Pisa-Maceratese, il Punto Tecnico

 di Black Dog Twitter:   articolo letto 730 volte
Pisa-Maceratese, il Punto Tecnico

Primo tempo accerchiando l’avversario ma non affondandolo definitivamente, secondo leggermente sorpreso dalla scaltrezza altrui e una volta di nuovo sul pareggio un po’ di stanchezza sia a creare sia dal punto di vista fisico: così il Pisa ha scritto il pareggio con la Maceratese.

PAROLA-CHIAVE: Fatica. Nel suo doppio significato. Una volta sull’1-1 i nerazzurri hanno faticato nel far scorrere la manovra, con Varela triplicato se non addirittura quadruplicato in marcatura. E hanno faticato anche fisicamente, soprattutto con i tre mediani e Mannini, che avevano speso di tutto di più con un giorno e mezzo di riposo in meno rispetto ai biancorossi. 
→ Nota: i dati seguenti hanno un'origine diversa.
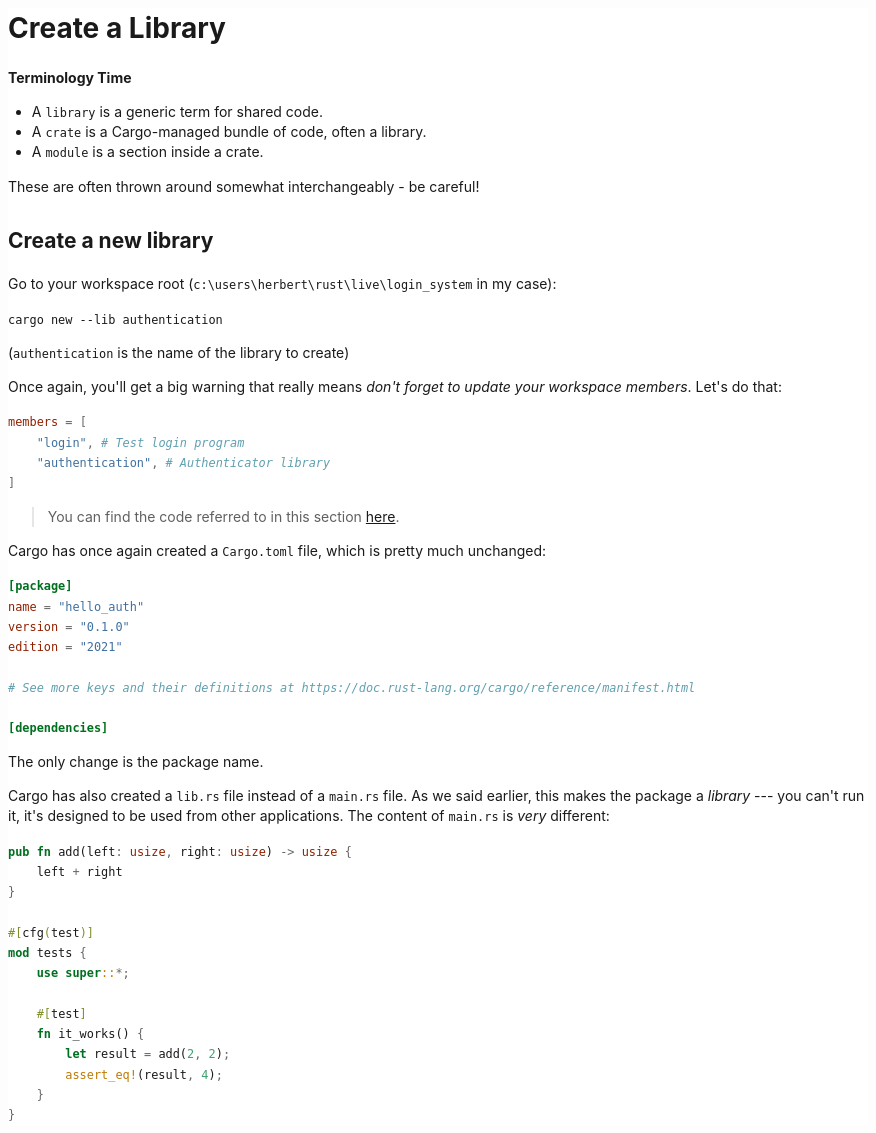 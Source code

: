 # Create a Library

**Terminology Time**

* A `library` is a generic term for shared code.
* A `crate` is a Cargo-managed bundle of code, often a library.
* A `module` is a section inside a crate.

These are often thrown around somewhat interchangeably - be careful!

## Create a new library

Go to your workspace root (`c:\users\herbert\rust\live\login_system` in my case):

```
cargo new --lib authentication
```
(`authentication` is the name of the library to create)

Once again, you'll get a big warning that really means *don't forget to update your workspace members*. Let's do that:

```toml
members = [
    "login", # Test login program
    "authentication", # Authenticator library
]
```

> You can find the code referred to in this section [here](/src/hello_auth/).

Cargo has once again created a `Cargo.toml` file, which is pretty much unchanged:

```toml
[package]
name = "hello_auth"
version = "0.1.0"
edition = "2021"

# See more keys and their definitions at https://doc.rust-lang.org/cargo/reference/manifest.html

[dependencies]
```

The only change is the package name.

Cargo has also created a `lib.rs` file instead of a `main.rs` file. As we said earlier, this makes the package a *library* --- you can't run it, it's designed to be used from other applications. The content of `main.rs` is *very* different:

```rust
pub fn add(left: usize, right: usize) -> usize {
    left + right
}

#[cfg(test)]
mod tests {
    use super::*;

    #[test]
    fn it_works() {
        let result = add(2, 2);
        assert_eq!(result, 4);
    }
}
```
L’EPISODIO-SIMBOLO: Le mancate proteste dopo il gol con il braccio siglato da Kouko. Se da un lato ciò è esempio di una squadra che pensa positivamente invece di aggrapparsi agli alibi, dall’altro mostra il gap di esperienza nei confronti di squadre di vecchie volpi come la Maceratese, a suo agio come il Siena all’Arena quando l’arbitro perde la bussola (e più furbe a mettere pressione al direttore di gara).
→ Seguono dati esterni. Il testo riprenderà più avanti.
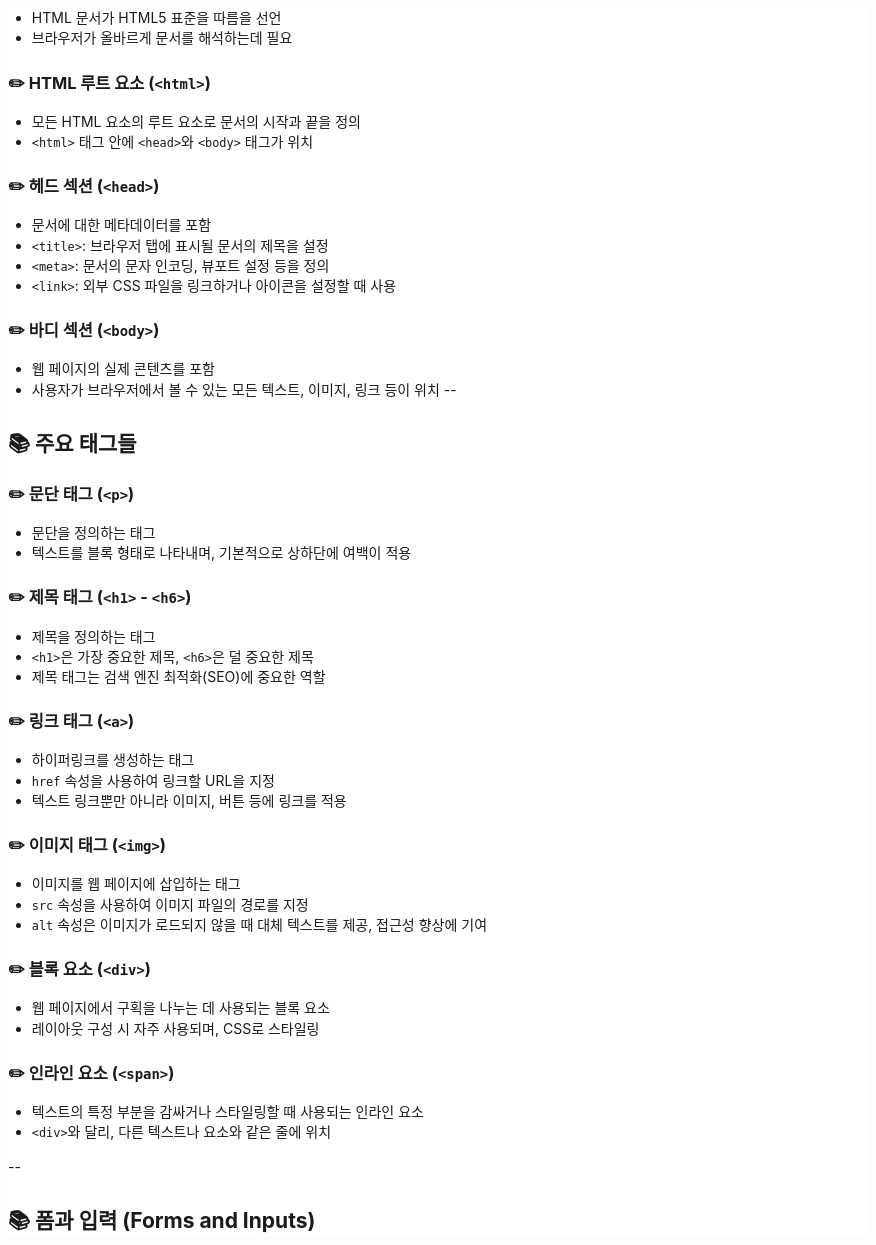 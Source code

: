 - HTML 문서가 HTML5 표준을 따름을 선언
- 브라우저가 올바르게 문서를 해석하는데 필요

### ✏️ HTML 루트 요소 (`<html>`)
- 모든 HTML 요소의 루트 요소로 문서의 시작과 끝을 정의
- `<html>` 태그 안에 `<head>`와 `<body>` 태그가 위치

### ✏️ 헤드 섹션 (`<head>`)
- 문서에 대한 메타데이터를 포함
- `<title>`: 브라우저 탭에 표시될 문서의 제목을 설정
- `<meta>`: 문서의 문자 인코딩, 뷰포트 설정 등을 정의
- `<link>`: 외부 CSS 파일을 링크하거나 아이콘을 설정할 때 사용

### ✏️ 바디 섹션 (`<body>`)
- 웹 페이지의 실제 콘텐츠를 포함
- 사용자가 브라우저에서 볼 수 있는 모든 텍스트, 이미지, 링크 등이 위치
--
## 📚 주요 태그들
### ✏️ 문단 태그 (`<p>`)
- 문단을 정의하는 태그 
- 텍스트를 블록 형태로 나타내며, 기본적으로 상하단에 여백이 적용 

### ✏️ 제목 태그 (`<h1>` - `<h6>`)
- 제목을 정의하는 태그 
- `<h1>`은 가장 중요한 제목, `<h6>`은 덜 중요한 제목 
- 제목 태그는 검색 엔진 최적화(SEO)에 중요한 역할 

### ✏️ 링크 태그 (`<a>`)
- 하이퍼링크를 생성하는 태그
- `href` 속성을 사용하여 링크할 URL을 지정 
- 텍스트 링크뿐만 아니라 이미지, 버튼 등에 링크를 적용

### ✏️ 이미지 태그 (`<img>`)
- 이미지를 웹 페이지에 삽입하는 태그 
- `src` 속성을 사용하여 이미지 파일의 경로를 지정 
- `alt` 속성은 이미지가 로드되지 않을 때 대체 텍스트를 제공, 접근성 향상에 기여 

### ✏️ 블록 요소 (`<div>`)
- 웹 페이지에서 구획을 나누는 데 사용되는 블록 요소
- 레이아웃 구성 시 자주 사용되며, CSS로 스타일링

### ✏️ 인라인 요소 (`<span>`)
- 텍스트의 특정 부분을 감싸거나 스타일링할 때 사용되는 인라인 요소 
- `<div>`와 달리, 다른 텍스트나 요소와 같은 줄에 위치

--
## 📚 폼과 입력 (Forms and Inputs)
ATTACCO La sensazione sta diventando certezza. O segna Varela oppure il Pisa non ottiene in proporzione a quanto produce. Manca il classico centravanti da area affollata, Montella a volte ha fatto gli straordinari ma non lo è, come dimostrano i due tentativi aerei (uno andato a vuoto) all’altezza dell’area piccola su cross invitanti nel primo tempo. Pure Cani e Lupoli nono sono grandi opportunisti, e hanno palesato che la gamba non gira ancora come dovrebbe.

CENTROCAMPO Con i tre in mediana finalmente superiorità a centrocampo all'Arena Garibaldi, in particolar modo nella prima frazione di gara, con Mannini e Golubovic liberi di sfogarsi sulle fasce grazie al sostegno delle mezzali. Ma quando il gioco rallenta e si gioca sulle seconde palle i nerazzurri soffrono la mancanza del centrocampista di stazza alla Di Tacchio. E poi la limitatezza di alternative costringe a fare gli straordinari, a costo di perdere lucidità (vedi Verna che fallisce il 2-1).

DIFESA Schierata a tre regge bene, anche perché Crescenzi cresce giornata dopo giornata. Rozzio trasmette sicurezza ma gli manca l’ultimo piccolo passo nella marcatura a zona contro avversari scafati, vedi lo stacco di Fioretti da corner nell’azione dell’1-1.